• To do: The records that follow need to be printed exactly. Leave out each image.

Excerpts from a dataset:
::::::::

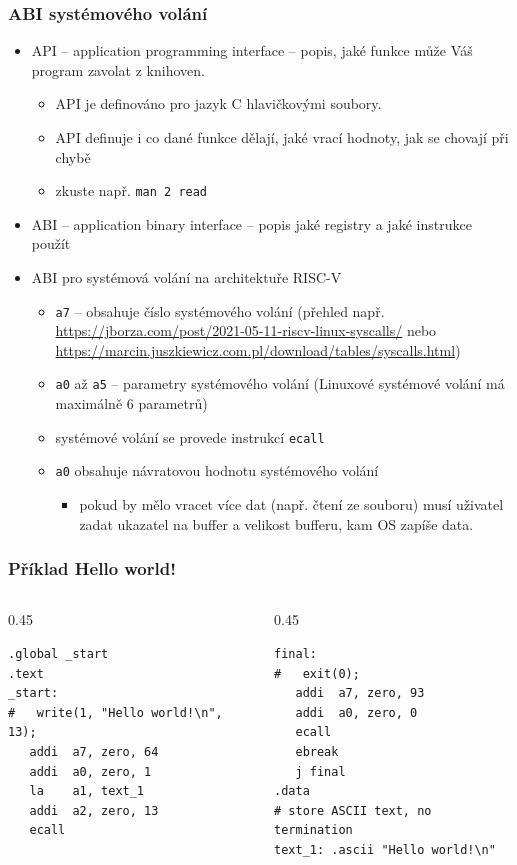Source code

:\documentclass[aspectratio=169]{beamer}
\begin{document}
\begin{frame}[shrink=5]
\frametitle{ABI systémového volání}

\begin{itemize}
\item API -- application programming interface -- popis, jaké funkce může Váš program zavolat z knihoven.
\begin{itemize}
\item API je definováno pro jazyk C hlavičkovými soubory.
\item API definuje i co dané funkce dělají, jaké vrací hodnoty, jak se chovají při chybě
\item zkuste např. \texttt{man 2 read}
\end{itemize}
\item ABI -- application binary interface -- popis jaké registry a jaké instrukce použít
\item ABI pro systémová volání na architektuře RISC-V
\begin{itemize}
\item \texttt{a7} -- obsahuje číslo systémového volání (přehled např. \url{https://jborza.com/post/2021-05-11-riscv-linux-syscalls/} nebo \url{https://marcin.juszkiewicz.com.pl/download/tables/syscalls.html})
\item \texttt{a0} až \texttt{a5} -- parametry systémového volání (Linuxové systémové volání má maximálně 6 parametrů)
\item systémové volání se provede instrukcí \texttt{ecall}
\item \texttt{a0} obsahuje návratovou hodnotu systémového volání
\begin{itemize}
\item pokud by mělo vracet více dat (např. čtení ze souboru) musí uživatel zadat ukazatel na buffer a velikost bufferu, kam OS zapíše data.
\end{itemize}
\end{itemize}
\end{itemize}
\end{frame}

\begin{frame}[fragile]
\frametitle{Příklad Hello world!}
\begin{columns}
\begin{column}{0.45\textwidth}
\begin{verbatim}
.global _start
.text
_start:
#   write(1, "Hello world!\n", 13);
   addi  a7, zero, 64
   addi  a0, zero, 1
   la    a1, text_1
   addi  a2, zero, 13
   ecall
\end{verbatim}
\end{column}
\hfill
\begin{column}{0.45\textwidth}
\begin{verbatim}
final:
#   exit(0);
   addi  a7, zero, 93
   addi  a0, zero, 0
   ecall
   ebreak
   j final
.data
# store ASCII text, no termination
text_1: .ascii "Hello world!\n"
\end{verbatim}
\end{column}
\end{columns}
\end{frame}
\end{document}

::::::::

• Response to the exercise:
Source code

:\documentclass[aspectratio=169]{beamer}
\begin{document}
\begin{frame}[shrink=5]
\frametitle{ABI systémového volání}

\begin{itemize}
\item API -- application programming interface -- popis, jaké funkce může Váš program zavolat z knihoven.
\begin{itemize}
\item API je definováno pro jazyk C hlavičkovými soubory.
\item API definuje i co dané funkce dělají, jaké vrací hodnoty, jak se chovají při chybě
\item zkuste např. \texttt{man 2 read}
\end{itemize}
\item ABI -- application binary interface -- popis jaké registry a jaké instrukce použít
\item ABI pro systémová volání na architektuře RISC-V
\begin{itemize}
\item \texttt{a7} -- obsahuje číslo systémového volání (přehled např. \url{https://jborza.com/post/2021-05-11-riscv-linux-syscalls/} nebo \url{https://marcin.juszkiewicz.com.pl/download/tables/syscalls.html})
\item \texttt{a0} až \texttt{a5} -- parametry systémového volání (Linuxové systémové volání má maximálně 6 parametrů)
\item systémové volání se provede instrukcí \texttt{ecall}
\item \texttt{a0} obsahuje návratovou hodnotu systémového volání
\begin{itemize}
\item pokud by mělo vracet více dat (např. čtení ze souboru) musí uživatel zadat ukazatel na buffer a velikost bufferu, kam OS zapíše data.
\end{itemize}
\end{itemize}
\end{itemize}
\end{frame}

\begin{frame}[fragile]
\frametitle{Příklad Hello world!}
\begin{columns}
\begin{column}{0.45\textwidth}
\begin{verbatim}
.global _start
.text
_start:
#   write(1, "Hello world!\n", 13);
   addi  a7, zero, 64
   addi  a0, zero, 1
   la    a1, text_1
   addi  a2, zero, 13
   ecall
\end{verbatim}
\end{column}
\hfill
\begin{column}{0.45\textwidth}
\begin{verbatim}
final:
#   exit(0);
   addi  a7, zero, 93
   addi  a0, zero, 0
   ecall
   ebreak
   j final
.data
# store ASCII text, no termination
text_1: .ascii "Hello world!\n"
\end{verbatim}
\end{column}
\end{columns}
\end{frame}
\end{document}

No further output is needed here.